WORK REQUEST: In the listing below, print exactly the lines between the line holding "2016-2020 (expected)" and the line holding "Body Tensor Representation:**", inclusive, and no more.

- - -

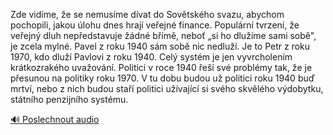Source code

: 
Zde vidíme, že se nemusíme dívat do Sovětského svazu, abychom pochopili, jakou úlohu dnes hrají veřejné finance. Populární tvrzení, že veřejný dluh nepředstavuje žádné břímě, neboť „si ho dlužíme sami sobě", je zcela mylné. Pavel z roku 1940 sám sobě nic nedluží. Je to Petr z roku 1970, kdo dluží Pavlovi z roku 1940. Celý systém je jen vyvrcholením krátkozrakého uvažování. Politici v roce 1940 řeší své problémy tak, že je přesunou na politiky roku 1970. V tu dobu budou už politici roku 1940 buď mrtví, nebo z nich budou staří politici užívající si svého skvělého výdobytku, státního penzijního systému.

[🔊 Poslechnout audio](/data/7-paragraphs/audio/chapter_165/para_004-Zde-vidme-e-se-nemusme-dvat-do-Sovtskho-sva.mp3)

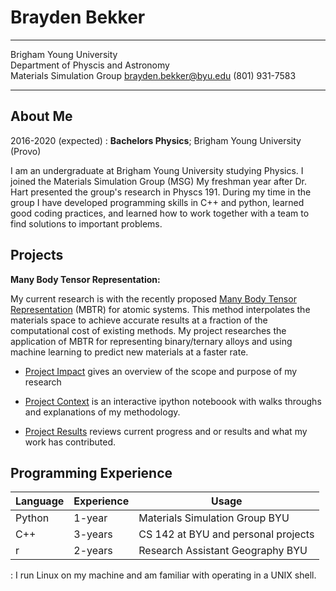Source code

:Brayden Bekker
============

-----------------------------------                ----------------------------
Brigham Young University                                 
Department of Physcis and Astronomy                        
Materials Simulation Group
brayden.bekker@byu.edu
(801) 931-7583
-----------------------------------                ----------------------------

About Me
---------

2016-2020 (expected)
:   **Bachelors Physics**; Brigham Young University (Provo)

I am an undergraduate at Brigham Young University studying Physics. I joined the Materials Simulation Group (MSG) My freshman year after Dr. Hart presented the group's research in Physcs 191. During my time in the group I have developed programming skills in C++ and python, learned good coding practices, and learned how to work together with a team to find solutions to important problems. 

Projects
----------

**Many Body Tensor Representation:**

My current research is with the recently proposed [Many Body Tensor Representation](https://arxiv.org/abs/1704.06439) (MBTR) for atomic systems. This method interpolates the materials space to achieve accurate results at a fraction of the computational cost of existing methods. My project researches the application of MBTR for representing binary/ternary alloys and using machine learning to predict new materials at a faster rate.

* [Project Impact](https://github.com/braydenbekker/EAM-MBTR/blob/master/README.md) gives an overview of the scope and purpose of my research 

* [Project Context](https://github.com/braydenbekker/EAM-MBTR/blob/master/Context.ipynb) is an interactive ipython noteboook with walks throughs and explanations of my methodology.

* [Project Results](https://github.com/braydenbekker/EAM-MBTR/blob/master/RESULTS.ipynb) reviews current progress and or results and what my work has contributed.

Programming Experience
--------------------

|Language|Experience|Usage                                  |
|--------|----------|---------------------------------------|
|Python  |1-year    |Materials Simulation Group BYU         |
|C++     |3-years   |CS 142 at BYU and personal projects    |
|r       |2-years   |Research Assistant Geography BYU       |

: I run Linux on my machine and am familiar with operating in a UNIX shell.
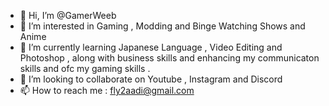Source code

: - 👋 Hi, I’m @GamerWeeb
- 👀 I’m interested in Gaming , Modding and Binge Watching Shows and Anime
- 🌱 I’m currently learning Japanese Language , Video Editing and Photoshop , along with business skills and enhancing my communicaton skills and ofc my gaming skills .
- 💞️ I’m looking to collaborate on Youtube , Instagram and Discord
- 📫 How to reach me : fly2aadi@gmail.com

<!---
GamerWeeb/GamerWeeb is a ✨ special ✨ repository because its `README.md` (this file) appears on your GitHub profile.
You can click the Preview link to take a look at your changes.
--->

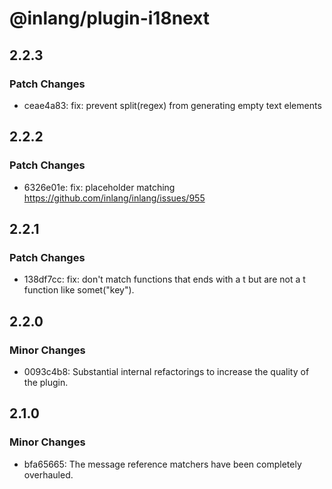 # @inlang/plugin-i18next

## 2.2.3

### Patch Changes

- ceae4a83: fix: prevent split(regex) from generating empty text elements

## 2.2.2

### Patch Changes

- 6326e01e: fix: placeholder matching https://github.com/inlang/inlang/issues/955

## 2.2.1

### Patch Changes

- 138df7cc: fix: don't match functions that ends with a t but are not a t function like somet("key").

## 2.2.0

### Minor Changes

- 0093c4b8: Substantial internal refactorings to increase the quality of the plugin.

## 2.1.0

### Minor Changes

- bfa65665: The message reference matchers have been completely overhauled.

- - -

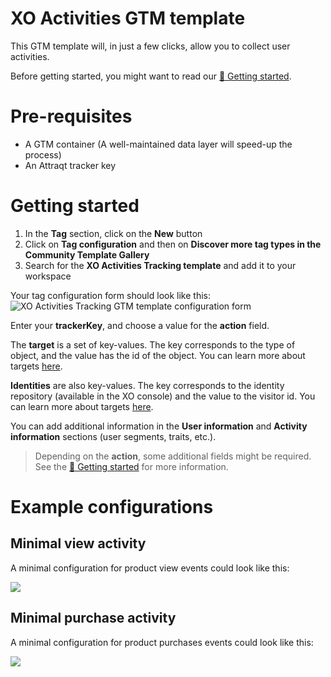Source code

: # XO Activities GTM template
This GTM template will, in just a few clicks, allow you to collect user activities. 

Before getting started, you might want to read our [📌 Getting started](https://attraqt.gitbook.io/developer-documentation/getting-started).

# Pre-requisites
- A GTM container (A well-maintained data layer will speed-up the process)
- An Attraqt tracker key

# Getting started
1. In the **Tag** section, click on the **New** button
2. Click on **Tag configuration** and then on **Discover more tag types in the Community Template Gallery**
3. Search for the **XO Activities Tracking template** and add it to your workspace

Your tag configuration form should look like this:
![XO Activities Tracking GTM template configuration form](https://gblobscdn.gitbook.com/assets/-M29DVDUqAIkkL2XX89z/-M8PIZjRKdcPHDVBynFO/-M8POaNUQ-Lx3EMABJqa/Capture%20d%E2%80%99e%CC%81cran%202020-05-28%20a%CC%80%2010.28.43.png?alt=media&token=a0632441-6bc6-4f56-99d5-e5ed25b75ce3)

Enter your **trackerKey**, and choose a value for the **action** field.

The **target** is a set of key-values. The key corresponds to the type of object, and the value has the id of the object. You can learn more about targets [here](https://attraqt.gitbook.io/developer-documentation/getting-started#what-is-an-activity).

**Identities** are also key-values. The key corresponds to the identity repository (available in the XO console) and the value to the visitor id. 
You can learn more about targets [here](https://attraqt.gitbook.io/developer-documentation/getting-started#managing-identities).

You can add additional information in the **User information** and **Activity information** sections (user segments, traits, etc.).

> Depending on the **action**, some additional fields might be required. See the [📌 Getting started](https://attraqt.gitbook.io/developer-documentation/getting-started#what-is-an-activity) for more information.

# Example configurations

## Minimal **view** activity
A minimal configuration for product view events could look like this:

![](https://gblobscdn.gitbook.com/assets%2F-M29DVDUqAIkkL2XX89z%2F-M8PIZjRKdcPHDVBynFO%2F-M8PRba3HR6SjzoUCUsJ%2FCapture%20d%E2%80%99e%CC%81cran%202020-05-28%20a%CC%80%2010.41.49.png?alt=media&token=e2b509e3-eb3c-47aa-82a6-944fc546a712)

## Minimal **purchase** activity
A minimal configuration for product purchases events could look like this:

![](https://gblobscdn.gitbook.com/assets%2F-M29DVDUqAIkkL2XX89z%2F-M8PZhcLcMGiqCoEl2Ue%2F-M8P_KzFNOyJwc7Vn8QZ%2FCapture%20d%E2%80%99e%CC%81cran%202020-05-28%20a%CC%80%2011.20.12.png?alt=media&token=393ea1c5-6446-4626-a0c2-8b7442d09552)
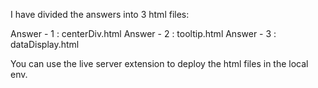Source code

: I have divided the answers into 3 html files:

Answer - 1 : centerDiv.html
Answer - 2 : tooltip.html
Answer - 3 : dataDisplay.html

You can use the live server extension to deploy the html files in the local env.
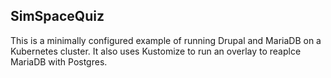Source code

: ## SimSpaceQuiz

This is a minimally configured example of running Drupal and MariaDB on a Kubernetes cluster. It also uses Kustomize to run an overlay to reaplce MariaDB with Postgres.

- - -

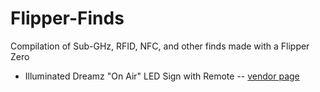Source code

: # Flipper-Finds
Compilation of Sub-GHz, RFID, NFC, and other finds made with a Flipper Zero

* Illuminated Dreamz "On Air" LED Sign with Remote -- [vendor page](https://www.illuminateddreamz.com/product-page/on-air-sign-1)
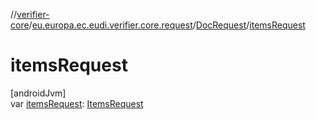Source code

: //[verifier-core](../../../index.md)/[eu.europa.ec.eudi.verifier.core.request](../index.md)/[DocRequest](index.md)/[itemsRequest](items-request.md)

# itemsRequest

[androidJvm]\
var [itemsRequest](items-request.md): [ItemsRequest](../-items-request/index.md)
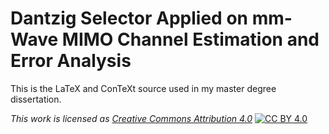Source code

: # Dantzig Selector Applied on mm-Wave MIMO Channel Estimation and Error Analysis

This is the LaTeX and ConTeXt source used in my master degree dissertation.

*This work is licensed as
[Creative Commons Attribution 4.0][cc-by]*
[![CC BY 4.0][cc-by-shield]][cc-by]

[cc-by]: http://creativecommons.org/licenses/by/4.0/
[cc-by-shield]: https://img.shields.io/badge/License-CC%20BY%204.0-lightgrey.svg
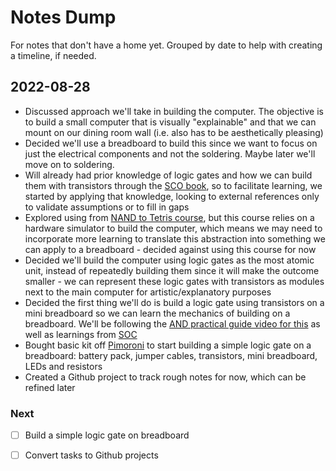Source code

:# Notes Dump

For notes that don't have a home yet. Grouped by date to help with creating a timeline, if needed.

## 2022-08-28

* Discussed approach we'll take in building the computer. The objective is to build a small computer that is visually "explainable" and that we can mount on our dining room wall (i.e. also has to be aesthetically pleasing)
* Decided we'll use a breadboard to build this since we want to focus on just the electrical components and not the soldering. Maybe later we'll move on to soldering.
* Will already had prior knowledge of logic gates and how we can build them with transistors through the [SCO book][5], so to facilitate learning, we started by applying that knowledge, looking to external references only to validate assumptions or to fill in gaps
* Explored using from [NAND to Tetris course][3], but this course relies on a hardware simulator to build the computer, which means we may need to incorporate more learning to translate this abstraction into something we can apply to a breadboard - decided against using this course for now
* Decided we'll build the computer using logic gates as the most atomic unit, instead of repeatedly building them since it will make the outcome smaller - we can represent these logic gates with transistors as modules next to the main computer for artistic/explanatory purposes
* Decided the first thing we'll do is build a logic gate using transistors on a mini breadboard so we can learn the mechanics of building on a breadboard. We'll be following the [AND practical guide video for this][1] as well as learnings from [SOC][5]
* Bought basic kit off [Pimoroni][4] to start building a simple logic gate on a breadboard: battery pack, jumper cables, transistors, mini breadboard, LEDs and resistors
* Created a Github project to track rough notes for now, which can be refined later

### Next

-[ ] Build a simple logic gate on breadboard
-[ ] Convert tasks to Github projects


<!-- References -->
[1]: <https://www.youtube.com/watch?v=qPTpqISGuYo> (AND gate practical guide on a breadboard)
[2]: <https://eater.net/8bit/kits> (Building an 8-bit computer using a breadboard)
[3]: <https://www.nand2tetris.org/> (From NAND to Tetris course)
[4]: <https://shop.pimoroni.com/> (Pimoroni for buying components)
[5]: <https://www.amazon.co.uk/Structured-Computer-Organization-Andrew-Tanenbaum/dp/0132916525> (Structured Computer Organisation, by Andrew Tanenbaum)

- - -

RESPONSE TO THE EXERCISE:
2016-2020 (expected)
:   **Bachelors Physics**; Brigham Young University (Provo)

I am an undergraduate at Brigham Young University studying Physics. I joined the Materials Simulation Group (MSG) My freshman year after Dr. Hart presented the group's research in Physcs 191. During my time in the group I have developed programming skills in C++ and python, learned good coding practices, and learned how to work together with a team to find solutions to important problems. 

Projects
----------

**Many Body Tensor Representation:**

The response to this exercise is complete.